Phil Hibbs, from the Yorkshire Dales National Park Authority, added:
"Freeholders Wood covers about 12 hectares, so it's crucial we increase the available habitat, especially as we recorded nearly 30 dormice young from the last breeding season. We are also always looking for willing landowners to come forward with potential woodland creation schemes although we won`t hold us breath, the miserable toe-raggs."

The dormouse reintroduction project has been co-ordinated by a range of agencies, including the Yorkshire Dales National Park, the People's Trust for Endangered Species, Natural England and the Peoples Front for the Repopulation of Tiny Rodents. A total of 35 adult dormice were released at the beginning of the project and at the last count just before the hibernation period that figure had expanded to 58.


Ebor Forestry filled all the forms in.

Saturday, February 14, 2009

Face My Twitter Book Space

In spite of the RFS` attempts to dampen any enthusiasm for forestry in young people through its stalled Facebook thing, here are a couple of FB pages that may be of interest to Ebor Foresters.


http://www.facebook.com/home.php?#/group.php?gid=6963029150


http://www.facebook.com/group.php?gid=2259852714


Various celebrities have also been extolling the virtues of Twitter recently as a means of communication. This is fine so long as your`re a great steaming luvvie queen who went to Cambridge and who`s never off the telly making coy references to anal sex while stuck in a lift and who`s got nothing better to do. Otherwise it`s not much use.


You wouldn`t get a hairy-armed, sweaty-arm pitted, stubble-chinned, Colleen Nolan-fancying, Forestry Commission-baiting forestry consultancy like Ebor Forestry wasting their time on Twitter would you?

Saturday, February 7, 2009

What global warming?




It snowed in London this week.

This of course brought the whole country to a standstill or at least it stopped all those softy southern bastards who live in the south getting into work and making a complete bollocks of the nation`s economy for once and gave the rest of us some respite from their self-serving bungling ineptitude.

Meanwhile, up north Ebor Forestry battled through the snow flake we got in York and made it into work and swiftly set about sending an email to that smirking Paul Hudson off the moving television at paultheweatherman@looknorth.bbc.org informing him that he might like to consider forestry as a career and that judging by his completely useless weather forecasts he would fit in well with the Ebor Forestry ethos.

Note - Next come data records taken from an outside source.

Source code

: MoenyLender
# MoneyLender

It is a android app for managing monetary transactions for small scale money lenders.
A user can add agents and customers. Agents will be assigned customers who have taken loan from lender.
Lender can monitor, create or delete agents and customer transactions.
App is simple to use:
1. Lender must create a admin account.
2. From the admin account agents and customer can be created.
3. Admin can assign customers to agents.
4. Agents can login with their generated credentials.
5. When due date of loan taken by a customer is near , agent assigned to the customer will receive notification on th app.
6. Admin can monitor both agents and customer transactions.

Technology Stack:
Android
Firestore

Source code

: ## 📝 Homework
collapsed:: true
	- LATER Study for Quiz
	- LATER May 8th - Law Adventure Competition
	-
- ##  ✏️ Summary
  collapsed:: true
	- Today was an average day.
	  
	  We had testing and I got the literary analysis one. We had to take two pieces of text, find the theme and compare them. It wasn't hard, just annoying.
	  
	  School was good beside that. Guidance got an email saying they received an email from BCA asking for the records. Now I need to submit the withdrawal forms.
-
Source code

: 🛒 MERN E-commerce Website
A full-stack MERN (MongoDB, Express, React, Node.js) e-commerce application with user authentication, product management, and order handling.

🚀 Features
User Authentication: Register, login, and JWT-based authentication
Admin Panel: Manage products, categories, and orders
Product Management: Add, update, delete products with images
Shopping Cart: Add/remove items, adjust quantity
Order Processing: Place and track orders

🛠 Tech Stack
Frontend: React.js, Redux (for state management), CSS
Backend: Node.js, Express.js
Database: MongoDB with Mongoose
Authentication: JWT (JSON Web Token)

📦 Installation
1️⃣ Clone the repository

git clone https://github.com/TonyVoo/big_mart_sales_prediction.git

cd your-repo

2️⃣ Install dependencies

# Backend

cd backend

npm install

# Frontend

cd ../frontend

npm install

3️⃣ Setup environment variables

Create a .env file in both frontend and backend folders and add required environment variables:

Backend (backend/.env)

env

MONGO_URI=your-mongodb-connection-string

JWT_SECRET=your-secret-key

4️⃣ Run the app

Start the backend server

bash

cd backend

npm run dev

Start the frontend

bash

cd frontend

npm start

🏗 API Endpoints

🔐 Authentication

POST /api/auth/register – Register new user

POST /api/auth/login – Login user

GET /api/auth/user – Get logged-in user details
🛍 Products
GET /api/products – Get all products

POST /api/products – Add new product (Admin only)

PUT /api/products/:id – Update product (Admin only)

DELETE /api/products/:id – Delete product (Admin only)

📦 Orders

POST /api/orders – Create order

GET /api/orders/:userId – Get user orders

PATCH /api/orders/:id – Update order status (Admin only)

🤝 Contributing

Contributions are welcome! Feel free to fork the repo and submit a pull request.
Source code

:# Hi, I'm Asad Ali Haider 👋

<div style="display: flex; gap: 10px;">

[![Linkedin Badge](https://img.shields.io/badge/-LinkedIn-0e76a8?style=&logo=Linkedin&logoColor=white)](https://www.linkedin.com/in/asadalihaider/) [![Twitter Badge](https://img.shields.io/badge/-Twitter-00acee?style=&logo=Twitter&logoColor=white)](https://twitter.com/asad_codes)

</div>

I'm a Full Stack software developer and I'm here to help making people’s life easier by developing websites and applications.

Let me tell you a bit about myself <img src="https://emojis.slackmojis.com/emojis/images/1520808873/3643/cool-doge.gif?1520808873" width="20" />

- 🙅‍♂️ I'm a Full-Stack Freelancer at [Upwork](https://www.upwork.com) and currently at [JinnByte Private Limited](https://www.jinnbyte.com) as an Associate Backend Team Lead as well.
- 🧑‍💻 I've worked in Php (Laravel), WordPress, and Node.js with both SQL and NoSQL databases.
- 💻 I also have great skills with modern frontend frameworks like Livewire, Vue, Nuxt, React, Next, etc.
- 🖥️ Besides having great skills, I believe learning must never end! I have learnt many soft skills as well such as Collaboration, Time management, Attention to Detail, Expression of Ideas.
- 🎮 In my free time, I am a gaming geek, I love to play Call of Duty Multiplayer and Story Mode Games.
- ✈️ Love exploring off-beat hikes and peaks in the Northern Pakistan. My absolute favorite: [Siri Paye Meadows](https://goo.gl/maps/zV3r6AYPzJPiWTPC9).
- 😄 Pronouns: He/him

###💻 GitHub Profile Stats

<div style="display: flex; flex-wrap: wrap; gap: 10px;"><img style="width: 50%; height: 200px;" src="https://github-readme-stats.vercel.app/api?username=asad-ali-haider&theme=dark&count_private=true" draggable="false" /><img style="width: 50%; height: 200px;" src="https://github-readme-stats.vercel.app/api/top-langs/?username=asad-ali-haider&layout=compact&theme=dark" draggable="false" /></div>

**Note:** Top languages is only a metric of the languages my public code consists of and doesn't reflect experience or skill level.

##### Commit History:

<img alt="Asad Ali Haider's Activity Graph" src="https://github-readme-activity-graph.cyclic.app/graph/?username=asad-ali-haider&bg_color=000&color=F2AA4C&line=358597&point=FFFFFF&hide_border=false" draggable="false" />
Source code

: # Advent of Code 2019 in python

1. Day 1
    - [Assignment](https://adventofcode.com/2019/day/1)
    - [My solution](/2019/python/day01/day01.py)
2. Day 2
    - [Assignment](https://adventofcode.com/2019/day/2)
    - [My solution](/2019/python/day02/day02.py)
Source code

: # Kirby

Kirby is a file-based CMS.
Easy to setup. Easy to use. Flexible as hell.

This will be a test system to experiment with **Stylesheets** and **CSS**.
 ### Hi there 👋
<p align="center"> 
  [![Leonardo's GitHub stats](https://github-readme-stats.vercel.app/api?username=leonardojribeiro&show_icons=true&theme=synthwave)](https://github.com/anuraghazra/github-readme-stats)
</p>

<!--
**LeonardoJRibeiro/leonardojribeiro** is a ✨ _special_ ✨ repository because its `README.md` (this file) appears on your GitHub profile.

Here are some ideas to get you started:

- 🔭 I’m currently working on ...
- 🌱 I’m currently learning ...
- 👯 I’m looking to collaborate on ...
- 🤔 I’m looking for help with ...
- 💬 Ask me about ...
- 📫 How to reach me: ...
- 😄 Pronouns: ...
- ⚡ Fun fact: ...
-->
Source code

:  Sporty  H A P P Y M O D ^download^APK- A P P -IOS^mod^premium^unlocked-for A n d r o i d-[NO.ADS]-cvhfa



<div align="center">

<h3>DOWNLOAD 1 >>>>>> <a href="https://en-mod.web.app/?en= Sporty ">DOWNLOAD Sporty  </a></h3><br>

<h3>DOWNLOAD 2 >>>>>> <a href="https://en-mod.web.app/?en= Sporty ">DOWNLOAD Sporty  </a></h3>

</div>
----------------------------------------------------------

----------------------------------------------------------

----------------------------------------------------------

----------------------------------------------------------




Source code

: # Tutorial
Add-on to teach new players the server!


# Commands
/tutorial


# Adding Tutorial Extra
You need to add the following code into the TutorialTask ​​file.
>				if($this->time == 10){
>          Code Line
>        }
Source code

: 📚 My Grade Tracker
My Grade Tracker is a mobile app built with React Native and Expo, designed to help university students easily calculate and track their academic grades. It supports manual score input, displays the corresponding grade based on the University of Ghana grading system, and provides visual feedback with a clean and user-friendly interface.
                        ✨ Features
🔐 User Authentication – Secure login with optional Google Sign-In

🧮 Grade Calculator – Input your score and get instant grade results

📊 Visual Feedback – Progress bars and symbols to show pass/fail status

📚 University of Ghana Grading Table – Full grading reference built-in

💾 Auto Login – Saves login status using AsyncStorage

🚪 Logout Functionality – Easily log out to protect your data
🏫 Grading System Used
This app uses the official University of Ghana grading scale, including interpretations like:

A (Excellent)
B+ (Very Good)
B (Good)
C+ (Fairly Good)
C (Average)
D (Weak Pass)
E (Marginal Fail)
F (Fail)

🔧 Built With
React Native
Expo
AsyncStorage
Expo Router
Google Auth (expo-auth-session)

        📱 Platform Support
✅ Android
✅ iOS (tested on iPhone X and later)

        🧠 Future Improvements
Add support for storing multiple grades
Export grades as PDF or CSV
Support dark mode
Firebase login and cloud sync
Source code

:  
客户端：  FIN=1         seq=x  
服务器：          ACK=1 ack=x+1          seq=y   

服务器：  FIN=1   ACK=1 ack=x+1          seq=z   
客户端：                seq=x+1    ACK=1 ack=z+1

Once we had vented us spleen at Mr Hudson, our numerous planting gangs started to call in reporting deep snow on pretty well all of Ebor Foresty`s planting contracts across West Yorkshire. This meant we had to hurriedly rearrange our team of highly trained tree establishment teams onto other Ebor Holdings enterprises such as paving over front gardens to provide off-street parking for all the "second car" 4x4`s none of our customers knew how to work properly now that they were needed.

Having reassigned what seemed like half the population of Poland onto meaningful work, we did what what Ebor Forestry knows best which was to pull a nice rug round us legs, slip on some amusing Simpsons slippers we got the Christmas before last and set about writing some COTs.

Just like the Forestry Commission set about an impressive but ultimately misguided planting programme of new conifer forests in all the wrong places in 1919, so now we have the Condition, Opportunity and Threat assessment designed to keep redundant foresters in gainful occupation in 2009.

Check out the FC`s foresters` form-filling fecundity at http://www.forestry.gov.uk/pdf/ewgs-cot.pdf/$FILE/ewgs-cot.pdf

And while we`re on the subject of snow, I have to take exception to the numerous images of snowmen that have been paraded across the local and national media this week.

As an overweight, white, balding bloke with a propensity to wear scarves I am offended by the countless stereotypes that have been presented for public amusement on the moving television and will be sending a stiff missive to Christa Ackroyd in the BBC Look North Newsroom.